BOSTON -- The head referee in the Los Angeles Lakers' 125-121 overtime loss to the Celtics on Saturday admitted there was a missed shooting foul by Jayson Tatum against LeBron James in the final seconds of regulation, leaving L.A. seething about another defeat tied to officiating.
The Lakers had a golden opportunity to knock off the league-leading Celtics when James drove to the hoop with the score tied with 4.0 seconds remaining. He got all the way to the basket when he attempted a left-handed layup and was smacked on the arm by Tatum, missing the shot just before time expired.
James immediately turned to the referee stationed along the baseline, grabbing his arm to indicate where the contact occurred. He hopped up and down, slapped the hardwood, held his hands on his head in disbelief and finally dropped to his knees in the paint and put his head down into his arms on the floor.
"There was contact," crew chief Eric Lewis said to a pool reporter after the game. "At the time, during the game, we did not see a foul. The crew missed the play."
The admission was the latest in what the Lakers see as a series of poor officiating in their games, bringing to mind recent losses to Dallas, Philadelphia and Sacramento when calls did not go in their favor.

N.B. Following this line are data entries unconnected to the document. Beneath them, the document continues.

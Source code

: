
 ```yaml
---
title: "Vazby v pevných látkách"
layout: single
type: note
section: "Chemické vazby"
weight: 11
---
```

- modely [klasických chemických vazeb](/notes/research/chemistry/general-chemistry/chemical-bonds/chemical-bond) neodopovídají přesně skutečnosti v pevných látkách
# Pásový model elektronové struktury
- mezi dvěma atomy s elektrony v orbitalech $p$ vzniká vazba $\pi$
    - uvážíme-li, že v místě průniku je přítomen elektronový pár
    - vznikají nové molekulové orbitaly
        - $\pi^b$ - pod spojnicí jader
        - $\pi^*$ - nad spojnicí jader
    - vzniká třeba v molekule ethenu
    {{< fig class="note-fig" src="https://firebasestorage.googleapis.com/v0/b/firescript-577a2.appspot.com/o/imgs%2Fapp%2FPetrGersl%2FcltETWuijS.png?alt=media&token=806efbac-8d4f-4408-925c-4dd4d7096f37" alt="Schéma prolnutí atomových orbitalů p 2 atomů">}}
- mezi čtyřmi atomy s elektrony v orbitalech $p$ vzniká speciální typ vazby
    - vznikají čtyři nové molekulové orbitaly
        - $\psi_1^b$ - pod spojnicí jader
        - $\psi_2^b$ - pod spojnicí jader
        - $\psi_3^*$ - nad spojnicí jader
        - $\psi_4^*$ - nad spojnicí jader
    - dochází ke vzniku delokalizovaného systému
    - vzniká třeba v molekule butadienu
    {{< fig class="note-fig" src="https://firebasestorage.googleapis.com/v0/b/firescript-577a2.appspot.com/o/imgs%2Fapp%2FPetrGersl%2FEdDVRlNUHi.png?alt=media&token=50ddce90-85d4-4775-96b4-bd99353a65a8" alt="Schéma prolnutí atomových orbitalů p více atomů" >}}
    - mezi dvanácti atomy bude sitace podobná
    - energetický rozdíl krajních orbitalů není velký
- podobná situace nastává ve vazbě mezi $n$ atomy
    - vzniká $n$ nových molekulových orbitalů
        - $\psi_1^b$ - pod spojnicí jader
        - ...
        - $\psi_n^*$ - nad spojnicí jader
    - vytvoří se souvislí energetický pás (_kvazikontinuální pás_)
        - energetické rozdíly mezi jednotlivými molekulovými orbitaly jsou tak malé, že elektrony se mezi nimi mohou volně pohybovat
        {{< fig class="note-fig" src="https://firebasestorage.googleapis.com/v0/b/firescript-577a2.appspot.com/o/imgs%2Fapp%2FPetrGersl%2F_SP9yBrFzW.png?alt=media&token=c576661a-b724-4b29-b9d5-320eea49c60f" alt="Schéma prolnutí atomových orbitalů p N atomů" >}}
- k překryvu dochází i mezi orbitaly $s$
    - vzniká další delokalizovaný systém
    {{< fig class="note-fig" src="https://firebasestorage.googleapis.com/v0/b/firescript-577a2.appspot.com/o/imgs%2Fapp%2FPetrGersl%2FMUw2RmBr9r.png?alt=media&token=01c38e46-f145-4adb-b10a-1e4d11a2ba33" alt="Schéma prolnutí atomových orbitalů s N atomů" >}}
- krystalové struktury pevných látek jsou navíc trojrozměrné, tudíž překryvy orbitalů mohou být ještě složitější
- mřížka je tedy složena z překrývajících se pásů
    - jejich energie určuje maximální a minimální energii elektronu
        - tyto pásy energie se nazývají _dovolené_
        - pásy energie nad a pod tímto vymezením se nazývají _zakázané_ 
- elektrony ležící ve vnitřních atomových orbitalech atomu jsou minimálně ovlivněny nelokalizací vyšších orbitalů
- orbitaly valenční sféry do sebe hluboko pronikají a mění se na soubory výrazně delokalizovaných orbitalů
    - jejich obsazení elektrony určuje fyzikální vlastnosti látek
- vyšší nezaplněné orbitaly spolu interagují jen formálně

"[Tatum] fouled him. He fouled him. Clearly. Clearly," said Anthony Davis. "It's bulls---. ... It's unacceptable. And I guarantee nothing is going to happen to the refs. We got cheated tonight, honestly. It's a blatant foul. ... It's unacceptable, to be honest. The refs were bad. They were bad tonight."
James, who came into the night sixth in the league in scoring at 30.2 points per game, averages 6.2 free throw attempts per game -- the lowest number among any of the league's top eight scorers.
"It's challenging," James said, after finishing with 41 points on 15-for-30 shooting. "I don't get it. I'm attacking the paint, just as much as any of the guys in this league that's shooting double-digit free throws a night, and I don't get it. I don't understand it."
James attempted six free throws against the Celtics and L.A. shot 20 as a team. The Celtics nearly doubled that amount, going 34-for-39. He said the disappointing string of officiating makes it seem like his team is targeted.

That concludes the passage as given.